### The problem
The entries below hold a line with "<h6>Sign Up:</h6> Create a new account as a donor." and a line with "<h4>Center</h4>". Return those lines and all that lie between them, exactly and only.

──────────

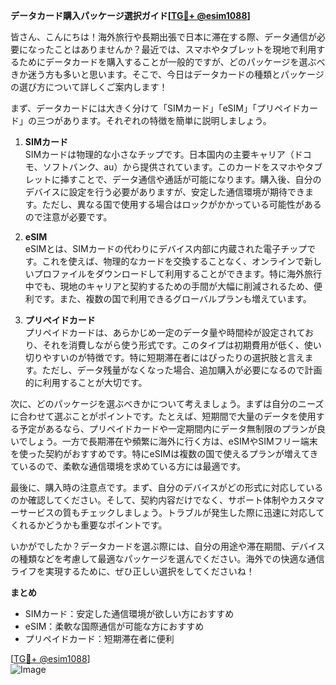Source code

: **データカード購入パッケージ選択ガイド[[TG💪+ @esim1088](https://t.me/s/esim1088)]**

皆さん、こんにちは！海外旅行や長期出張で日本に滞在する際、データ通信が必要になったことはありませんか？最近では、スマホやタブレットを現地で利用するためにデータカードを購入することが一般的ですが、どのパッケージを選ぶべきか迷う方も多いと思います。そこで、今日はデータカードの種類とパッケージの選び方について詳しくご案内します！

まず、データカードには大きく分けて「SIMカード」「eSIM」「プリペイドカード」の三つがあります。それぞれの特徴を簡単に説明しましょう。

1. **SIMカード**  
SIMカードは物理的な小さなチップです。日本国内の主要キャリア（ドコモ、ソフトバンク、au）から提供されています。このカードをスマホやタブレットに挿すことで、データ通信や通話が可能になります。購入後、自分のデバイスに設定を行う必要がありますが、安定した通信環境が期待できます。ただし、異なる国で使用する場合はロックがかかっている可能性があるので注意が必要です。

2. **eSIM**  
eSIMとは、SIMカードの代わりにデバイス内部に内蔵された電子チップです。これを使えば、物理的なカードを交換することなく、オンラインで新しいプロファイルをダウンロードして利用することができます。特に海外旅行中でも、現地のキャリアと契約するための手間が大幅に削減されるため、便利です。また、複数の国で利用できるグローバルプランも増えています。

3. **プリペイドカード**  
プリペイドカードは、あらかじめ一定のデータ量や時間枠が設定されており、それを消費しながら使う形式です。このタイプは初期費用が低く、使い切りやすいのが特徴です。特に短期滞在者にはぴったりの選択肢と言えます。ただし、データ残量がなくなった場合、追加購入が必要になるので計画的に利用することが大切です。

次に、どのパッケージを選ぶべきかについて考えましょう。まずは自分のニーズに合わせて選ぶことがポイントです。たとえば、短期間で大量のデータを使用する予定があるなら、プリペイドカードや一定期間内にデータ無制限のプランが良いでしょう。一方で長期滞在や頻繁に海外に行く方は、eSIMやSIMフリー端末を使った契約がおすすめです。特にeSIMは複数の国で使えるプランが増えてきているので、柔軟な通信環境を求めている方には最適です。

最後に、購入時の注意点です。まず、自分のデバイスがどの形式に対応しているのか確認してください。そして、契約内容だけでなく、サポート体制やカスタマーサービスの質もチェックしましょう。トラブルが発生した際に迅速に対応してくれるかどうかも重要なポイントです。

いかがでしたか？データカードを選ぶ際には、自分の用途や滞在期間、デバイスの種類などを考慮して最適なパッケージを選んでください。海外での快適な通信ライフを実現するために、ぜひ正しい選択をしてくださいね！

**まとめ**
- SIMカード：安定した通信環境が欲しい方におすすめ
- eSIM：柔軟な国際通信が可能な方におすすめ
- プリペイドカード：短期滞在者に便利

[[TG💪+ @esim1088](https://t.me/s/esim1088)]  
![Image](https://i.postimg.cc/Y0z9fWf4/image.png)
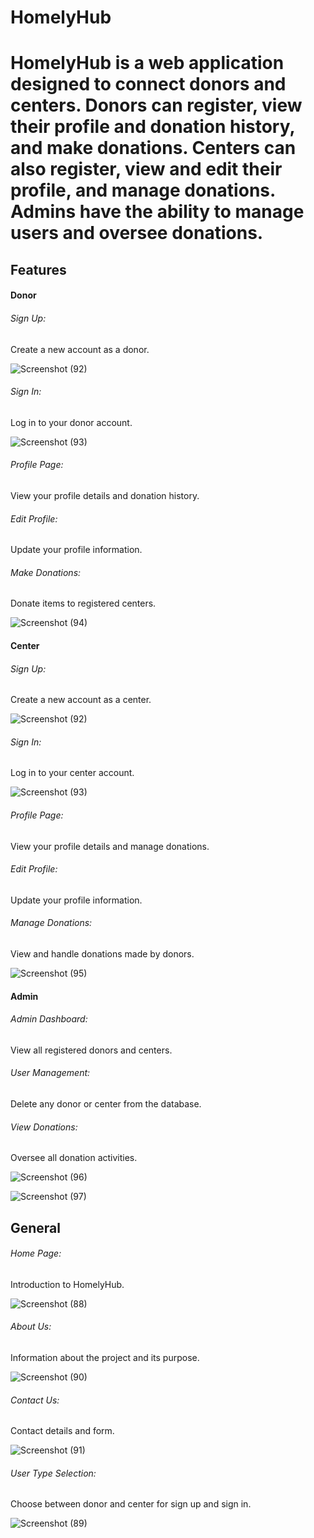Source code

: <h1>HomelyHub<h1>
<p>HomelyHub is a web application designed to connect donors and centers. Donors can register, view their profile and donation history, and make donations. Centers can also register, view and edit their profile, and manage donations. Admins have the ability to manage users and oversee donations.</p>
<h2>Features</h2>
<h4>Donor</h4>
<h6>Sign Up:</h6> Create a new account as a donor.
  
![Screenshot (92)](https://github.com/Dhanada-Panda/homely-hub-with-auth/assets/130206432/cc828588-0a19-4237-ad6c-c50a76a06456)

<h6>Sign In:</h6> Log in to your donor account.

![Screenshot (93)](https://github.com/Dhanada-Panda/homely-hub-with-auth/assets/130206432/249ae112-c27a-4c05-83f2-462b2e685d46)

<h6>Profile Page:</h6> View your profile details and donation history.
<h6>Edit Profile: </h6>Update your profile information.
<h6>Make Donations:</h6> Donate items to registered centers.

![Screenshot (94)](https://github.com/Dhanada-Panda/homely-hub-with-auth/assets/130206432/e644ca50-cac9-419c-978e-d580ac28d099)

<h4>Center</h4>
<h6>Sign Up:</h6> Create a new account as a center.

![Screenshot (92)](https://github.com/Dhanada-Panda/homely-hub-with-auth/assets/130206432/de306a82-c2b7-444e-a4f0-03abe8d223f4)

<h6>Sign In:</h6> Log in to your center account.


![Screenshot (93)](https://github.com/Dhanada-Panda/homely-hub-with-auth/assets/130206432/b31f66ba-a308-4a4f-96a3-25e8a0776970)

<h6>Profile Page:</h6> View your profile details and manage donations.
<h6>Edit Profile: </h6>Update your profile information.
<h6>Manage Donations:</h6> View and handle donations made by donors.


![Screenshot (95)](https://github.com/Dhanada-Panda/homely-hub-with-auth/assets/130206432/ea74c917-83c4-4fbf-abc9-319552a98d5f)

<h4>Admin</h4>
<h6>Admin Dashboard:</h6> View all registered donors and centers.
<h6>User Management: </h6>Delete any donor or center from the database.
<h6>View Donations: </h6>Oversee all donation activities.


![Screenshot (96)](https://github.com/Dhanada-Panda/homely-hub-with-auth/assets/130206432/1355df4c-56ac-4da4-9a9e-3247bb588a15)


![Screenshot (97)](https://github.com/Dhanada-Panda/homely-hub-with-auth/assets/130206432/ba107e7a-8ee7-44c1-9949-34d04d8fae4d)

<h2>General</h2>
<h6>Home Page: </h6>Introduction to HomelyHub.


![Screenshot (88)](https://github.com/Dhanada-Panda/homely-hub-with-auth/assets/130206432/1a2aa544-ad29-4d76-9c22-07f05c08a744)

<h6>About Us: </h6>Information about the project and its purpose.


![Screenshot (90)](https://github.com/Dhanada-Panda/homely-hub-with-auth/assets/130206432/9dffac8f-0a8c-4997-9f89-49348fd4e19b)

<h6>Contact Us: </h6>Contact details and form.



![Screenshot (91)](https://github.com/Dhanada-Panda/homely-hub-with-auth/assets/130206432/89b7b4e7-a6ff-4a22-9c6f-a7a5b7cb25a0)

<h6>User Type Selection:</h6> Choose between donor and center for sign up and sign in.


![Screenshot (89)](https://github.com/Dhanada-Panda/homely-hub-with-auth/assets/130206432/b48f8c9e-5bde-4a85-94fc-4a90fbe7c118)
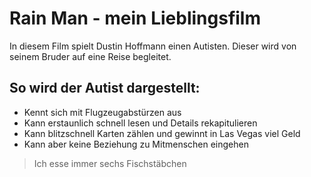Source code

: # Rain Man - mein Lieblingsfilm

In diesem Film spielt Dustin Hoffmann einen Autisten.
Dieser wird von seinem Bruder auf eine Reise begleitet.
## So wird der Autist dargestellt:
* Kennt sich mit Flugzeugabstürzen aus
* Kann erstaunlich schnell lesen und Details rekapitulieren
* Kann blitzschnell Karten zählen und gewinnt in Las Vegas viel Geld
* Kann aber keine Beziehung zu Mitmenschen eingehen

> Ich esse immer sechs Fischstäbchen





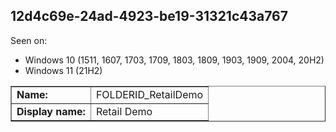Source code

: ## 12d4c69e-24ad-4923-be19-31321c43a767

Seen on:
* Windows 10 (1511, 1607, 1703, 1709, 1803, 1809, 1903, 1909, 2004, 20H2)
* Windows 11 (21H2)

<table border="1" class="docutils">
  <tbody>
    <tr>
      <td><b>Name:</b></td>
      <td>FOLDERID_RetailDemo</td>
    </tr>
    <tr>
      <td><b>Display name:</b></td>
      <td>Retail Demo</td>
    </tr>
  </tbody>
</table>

──────────

### Your response
<h6>Sign Up:</h6> Create a new account as a donor.
  
![Screenshot (92)](https://github.com/Dhanada-Panda/homely-hub-with-auth/assets/130206432/cc828588-0a19-4237-ad6c-c50a76a06456)

<h6>Sign In:</h6> Log in to your donor account.

![Screenshot (93)](https://github.com/Dhanada-Panda/homely-hub-with-auth/assets/130206432/249ae112-c27a-4c05-83f2-462b2e685d46)

<h6>Profile Page:</h6> View your profile details and donation history.
<h6>Edit Profile: </h6>Update your profile information.
<h6>Make Donations:</h6> Donate items to registered centers.

![Screenshot (94)](https://github.com/Dhanada-Panda/homely-hub-with-auth/assets/130206432/e644ca50-cac9-419c-978e-d580ac28d099)

<h4>Center</h4>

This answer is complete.